▸ Action item
Would you return every line of the listing below that has "image" in it?
..........
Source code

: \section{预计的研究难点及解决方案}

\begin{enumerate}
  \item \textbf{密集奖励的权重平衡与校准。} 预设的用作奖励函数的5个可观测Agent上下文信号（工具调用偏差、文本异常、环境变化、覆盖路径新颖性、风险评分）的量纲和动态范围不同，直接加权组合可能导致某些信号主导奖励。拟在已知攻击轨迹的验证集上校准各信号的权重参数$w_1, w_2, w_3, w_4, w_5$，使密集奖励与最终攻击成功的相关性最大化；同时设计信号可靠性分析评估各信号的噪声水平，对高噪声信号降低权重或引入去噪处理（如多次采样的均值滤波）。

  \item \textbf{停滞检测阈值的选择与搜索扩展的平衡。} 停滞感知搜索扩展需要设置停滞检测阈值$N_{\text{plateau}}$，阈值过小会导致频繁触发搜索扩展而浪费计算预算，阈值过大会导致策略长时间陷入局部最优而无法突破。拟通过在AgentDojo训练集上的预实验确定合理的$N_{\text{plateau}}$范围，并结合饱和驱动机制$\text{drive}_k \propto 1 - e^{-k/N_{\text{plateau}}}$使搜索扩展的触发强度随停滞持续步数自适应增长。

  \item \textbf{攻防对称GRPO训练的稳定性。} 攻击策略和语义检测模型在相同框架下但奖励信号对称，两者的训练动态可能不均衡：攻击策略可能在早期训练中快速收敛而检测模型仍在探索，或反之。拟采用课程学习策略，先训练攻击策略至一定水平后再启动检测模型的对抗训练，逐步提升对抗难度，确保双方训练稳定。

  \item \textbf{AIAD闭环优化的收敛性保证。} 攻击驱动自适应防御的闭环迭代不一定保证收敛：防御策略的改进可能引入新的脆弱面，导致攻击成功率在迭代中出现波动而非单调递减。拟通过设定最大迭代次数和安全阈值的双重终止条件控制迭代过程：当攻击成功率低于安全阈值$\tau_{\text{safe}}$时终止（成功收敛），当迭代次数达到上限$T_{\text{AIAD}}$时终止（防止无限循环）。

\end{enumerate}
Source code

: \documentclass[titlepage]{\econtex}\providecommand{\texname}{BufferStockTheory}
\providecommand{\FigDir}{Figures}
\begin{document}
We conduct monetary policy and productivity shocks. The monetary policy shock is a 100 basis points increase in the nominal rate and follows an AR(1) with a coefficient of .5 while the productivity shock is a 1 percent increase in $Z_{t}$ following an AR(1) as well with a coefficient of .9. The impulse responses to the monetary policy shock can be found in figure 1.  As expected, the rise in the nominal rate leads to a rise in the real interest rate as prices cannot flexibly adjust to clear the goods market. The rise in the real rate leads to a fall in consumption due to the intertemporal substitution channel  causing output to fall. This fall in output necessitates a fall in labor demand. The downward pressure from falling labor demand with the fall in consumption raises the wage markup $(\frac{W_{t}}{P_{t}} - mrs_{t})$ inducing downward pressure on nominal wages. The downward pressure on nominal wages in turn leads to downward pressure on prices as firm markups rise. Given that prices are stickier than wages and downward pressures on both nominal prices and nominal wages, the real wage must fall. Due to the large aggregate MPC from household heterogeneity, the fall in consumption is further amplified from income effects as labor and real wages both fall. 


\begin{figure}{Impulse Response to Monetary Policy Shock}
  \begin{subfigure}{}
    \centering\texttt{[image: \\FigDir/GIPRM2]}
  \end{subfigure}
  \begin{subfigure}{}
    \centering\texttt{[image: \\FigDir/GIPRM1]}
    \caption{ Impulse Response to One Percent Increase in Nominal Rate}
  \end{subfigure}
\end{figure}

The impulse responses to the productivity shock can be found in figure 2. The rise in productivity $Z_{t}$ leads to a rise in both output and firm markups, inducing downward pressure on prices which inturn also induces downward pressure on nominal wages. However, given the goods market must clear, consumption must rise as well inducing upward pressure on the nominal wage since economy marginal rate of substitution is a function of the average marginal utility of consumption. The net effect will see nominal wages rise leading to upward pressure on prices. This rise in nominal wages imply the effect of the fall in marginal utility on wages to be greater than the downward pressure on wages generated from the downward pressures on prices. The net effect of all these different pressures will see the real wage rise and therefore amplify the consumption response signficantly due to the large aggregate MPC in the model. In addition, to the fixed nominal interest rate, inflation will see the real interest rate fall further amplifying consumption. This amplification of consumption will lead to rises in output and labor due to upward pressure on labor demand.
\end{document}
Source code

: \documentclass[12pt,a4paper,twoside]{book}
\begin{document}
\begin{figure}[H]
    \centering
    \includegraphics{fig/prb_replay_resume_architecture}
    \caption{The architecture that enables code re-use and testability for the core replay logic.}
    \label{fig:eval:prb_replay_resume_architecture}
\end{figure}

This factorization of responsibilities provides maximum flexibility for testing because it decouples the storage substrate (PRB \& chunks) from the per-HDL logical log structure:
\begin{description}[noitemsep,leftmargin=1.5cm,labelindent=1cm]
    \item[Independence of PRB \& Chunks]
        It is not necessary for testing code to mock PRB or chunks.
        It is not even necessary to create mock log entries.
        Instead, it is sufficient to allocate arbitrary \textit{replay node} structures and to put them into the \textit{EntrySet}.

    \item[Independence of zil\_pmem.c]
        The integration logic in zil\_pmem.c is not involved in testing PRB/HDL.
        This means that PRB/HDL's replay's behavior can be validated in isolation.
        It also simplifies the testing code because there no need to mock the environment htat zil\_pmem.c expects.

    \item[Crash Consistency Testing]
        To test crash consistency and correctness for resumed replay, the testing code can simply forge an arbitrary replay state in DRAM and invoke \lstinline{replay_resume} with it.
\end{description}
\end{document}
..........
▸ Task solution
    \centering\texttt{[image: \\FigDir/GIPRM2]}
    \centering\texttt{[image: \\FigDir/GIPRM1]}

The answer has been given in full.